→ What you should do: Look through the data below for the string "section", and copy every line where it turns up.

[Document images with source code]
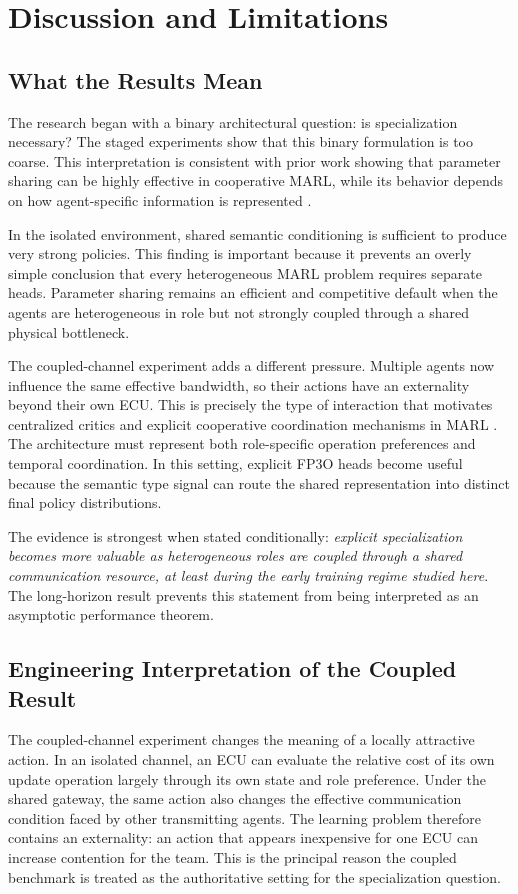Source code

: \documentclass{iutbscthesis}
\begin{document}
\chapter{Discussion and Limitations}

\section{What the Results Mean}
The research began with a binary architectural question: is specialization necessary? The staged experiments show that this binary formulation is too coarse. This interpretation is consistent with prior work showing that parameter sharing can be highly effective in cooperative MARL, while its behavior depends on how agent-specific information is represented \parencite{yu2022surprising,terry2020revisiting}.

In the isolated environment, shared semantic conditioning is sufficient to produce very strong policies. This finding is important because it prevents an overly simple conclusion that every heterogeneous MARL problem requires separate heads. Parameter sharing remains an efficient and competitive default when the agents are heterogeneous in role but not strongly coupled through a shared physical bottleneck.

The coupled-channel experiment adds a different pressure. Multiple agents now influence the same effective bandwidth, so their actions have an externality beyond their own ECU. This is precisely the type of interaction that motivates centralized critics and explicit cooperative coordination mechanisms in MARL \parencite{lowe2017maddpg,foerster2018coma,yu2022surprising}. The architecture must represent both role-specific operation preferences and temporal coordination. In this setting, explicit FP3O heads become useful because the semantic type signal can route the shared representation into distinct final policy distributions.

The evidence is strongest when stated conditionally: \emph{explicit specialization becomes more valuable as heterogeneous roles are coupled through a shared communication resource, at least during the early training regime studied here}. The long-horizon result prevents this statement from being interpreted as an asymptotic performance theorem.


\section{Engineering Interpretation of the Coupled Result}
The coupled-channel experiment changes the meaning of a locally attractive action. In an isolated channel, an ECU can evaluate the relative cost of its own update operation largely through its own state and role preference. Under the shared gateway, the same action also changes the effective communication condition faced by other transmitting agents. The learning problem therefore contains an externality: an action that appears inexpensive for one ECU can increase contention for the team. This is the principal reason the coupled benchmark is treated as the authoritative setting for the specialization question.
\end{document}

→ Solution for this problem:
\section{What the Results Mean}
\section{Engineering Interpretation of the Coupled Result}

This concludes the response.